**Your task**
All lines of the entries with "base" in them must be listed.

"""

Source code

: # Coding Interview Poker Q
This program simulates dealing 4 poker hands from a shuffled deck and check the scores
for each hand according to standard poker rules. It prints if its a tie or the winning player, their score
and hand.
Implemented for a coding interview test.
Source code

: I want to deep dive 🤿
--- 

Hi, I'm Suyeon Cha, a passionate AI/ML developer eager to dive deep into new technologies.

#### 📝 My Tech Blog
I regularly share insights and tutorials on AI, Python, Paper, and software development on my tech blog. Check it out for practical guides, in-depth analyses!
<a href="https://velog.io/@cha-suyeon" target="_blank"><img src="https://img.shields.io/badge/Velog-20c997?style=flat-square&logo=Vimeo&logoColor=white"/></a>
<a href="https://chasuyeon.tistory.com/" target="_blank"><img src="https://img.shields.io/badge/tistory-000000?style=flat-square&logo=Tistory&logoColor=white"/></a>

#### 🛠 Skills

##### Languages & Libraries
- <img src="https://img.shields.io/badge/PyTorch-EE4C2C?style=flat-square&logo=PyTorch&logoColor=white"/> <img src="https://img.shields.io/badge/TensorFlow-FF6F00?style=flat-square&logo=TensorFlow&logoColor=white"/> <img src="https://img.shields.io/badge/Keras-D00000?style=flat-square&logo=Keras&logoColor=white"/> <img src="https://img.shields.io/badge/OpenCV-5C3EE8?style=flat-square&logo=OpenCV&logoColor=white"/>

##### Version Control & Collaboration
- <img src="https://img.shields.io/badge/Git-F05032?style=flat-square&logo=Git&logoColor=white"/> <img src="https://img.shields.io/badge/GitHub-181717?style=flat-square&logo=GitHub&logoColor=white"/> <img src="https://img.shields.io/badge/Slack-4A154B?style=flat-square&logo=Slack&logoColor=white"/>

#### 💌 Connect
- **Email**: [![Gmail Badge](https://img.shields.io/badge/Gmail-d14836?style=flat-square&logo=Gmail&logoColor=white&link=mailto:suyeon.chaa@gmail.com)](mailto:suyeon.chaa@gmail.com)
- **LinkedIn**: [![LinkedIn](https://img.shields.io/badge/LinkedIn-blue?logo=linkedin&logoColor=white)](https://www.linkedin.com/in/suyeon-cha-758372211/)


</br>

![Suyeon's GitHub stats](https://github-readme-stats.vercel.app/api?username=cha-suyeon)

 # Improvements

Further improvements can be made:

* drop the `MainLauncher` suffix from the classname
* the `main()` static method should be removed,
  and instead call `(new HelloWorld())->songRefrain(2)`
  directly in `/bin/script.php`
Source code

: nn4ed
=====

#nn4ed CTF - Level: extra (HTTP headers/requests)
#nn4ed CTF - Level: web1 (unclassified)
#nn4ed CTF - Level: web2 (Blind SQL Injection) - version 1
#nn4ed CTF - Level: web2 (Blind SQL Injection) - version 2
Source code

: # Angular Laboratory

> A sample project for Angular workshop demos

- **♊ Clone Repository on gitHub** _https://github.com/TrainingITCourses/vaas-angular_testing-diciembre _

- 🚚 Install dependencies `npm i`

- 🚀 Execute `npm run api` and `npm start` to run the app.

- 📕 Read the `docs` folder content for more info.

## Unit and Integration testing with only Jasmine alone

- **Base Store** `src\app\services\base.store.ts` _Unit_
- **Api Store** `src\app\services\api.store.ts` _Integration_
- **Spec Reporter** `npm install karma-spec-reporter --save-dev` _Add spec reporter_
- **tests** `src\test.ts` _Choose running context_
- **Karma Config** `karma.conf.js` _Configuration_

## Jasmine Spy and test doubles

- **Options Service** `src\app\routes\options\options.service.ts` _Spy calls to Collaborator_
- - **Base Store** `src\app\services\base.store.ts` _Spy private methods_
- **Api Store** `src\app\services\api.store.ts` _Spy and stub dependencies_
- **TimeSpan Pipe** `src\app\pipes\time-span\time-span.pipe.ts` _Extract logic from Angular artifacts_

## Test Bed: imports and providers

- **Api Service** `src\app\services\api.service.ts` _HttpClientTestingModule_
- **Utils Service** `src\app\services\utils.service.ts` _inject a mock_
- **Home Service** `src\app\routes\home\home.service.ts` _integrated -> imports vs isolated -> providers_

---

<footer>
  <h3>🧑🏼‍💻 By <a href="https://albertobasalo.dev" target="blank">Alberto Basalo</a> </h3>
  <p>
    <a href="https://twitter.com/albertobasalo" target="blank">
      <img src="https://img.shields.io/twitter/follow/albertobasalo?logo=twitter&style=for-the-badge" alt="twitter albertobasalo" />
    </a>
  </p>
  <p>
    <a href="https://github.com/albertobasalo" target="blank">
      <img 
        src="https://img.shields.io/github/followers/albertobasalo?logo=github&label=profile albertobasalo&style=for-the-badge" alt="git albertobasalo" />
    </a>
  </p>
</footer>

"""

**Output of the task**
- **Base Store** `src\app\services\base.store.ts` _Unit_
- - **Base Store** `src\app\services\base.store.ts` _Spy private methods_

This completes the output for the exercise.